The graphics card is the only part we don’t tackle, as server machines typically don’t have discrete cards – but you can read about how to pick the best GPU for your system, then purchase either new or used, using the notes in this guide that restrict your choice (such as motherboard and case size). Keep in mind that a decent GPU will cost more than the entire system. Something along the lines of a NVIDIA GTX 750Ti is probably the most suitable option, since it’s power efficient, inexpensive, and easy to fit in most cases, though you could also go with an AMD Radeon R7 360 and not lose any sleep over it.
Selecting the right motherboard determines the rest of your build, including the case, power supply, RAM, and the CPU. The primary advantage of choosing an older server motherboard is that it may include two CPU sockets, instead of the standard single socket on an ATX desktop motherboard. Don’t confuse the CPU count with the number of processor cores. Server motherboards can offer two physical processors which boosts performance in games using the upcoming DirectX 12 (DX12) Application Programming Interface (API), which more efficiently uses multiple processing cores.

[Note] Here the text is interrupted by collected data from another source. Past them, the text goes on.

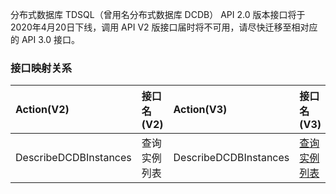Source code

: 分布式数据库 TDSQL（曾用名分布式数据库 DCDB） API 2.0 版本接口将于2020年4月20日下线，调用 API V2 版接口届时将不可用，请尽快迁移至相对应的 API 3.0 接口。

### 接口映射关系

| Action(V2)            | 接口名(V2)   | Action(V3)            | 接口名(V3)                                                   |
| :-------------------- | :----------- | :-------------------- | :----------------------------------------------------------- |
| DescribeDCDBInstances | 查询实例列表 | DescribeDCDBInstances | [查询实例列表](https://cloud.tencent.com/document/api/557/16140) |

If DX12 or AMD’s Mantle is used in future games, an 8-core Intel system could provide performance on par with, or superior to, today’s latest two and four core processors.
However, before you pick a processor, you must first choose the motherboard, which determines the processor socket compatibility. As far as manufacturers go, Supermicro is highly recommended – they tend to offer better operating system compatibility and often work with Linux and Windows 7. Many are even upgradeable to Windows 10. However, there’s a lot of Supermicro boards out there, with differing CPU sockets. A CPU socket determines the kind of processor that you can use.
CPU Sockets: The two most suitable sockets include the Core 2 Duo generation of LGA771 socket and the Nehalem-generation of LGA1366 sockets. LGA771 uses DDR2 RAM or FB-DIMM RAM, whereas LGA1366 uses DDR3. Both LGA771 and LGA1366 come in dual-socket configurations. Pictured below is a dual-socket LGA1366 E-ATX Supermicro motherboard:
PCIe speeds: Most LGA771 and LGA1366 sockets include support for x8 and x16 PCIe speeds. However, the motherboards aren’t designed to accommodate a full-length PCIe GPU. This requires that users either find short-length PCIe GPUs or that they measure the motherboard to determine whether or not their GPU of choice will fit inside of the board.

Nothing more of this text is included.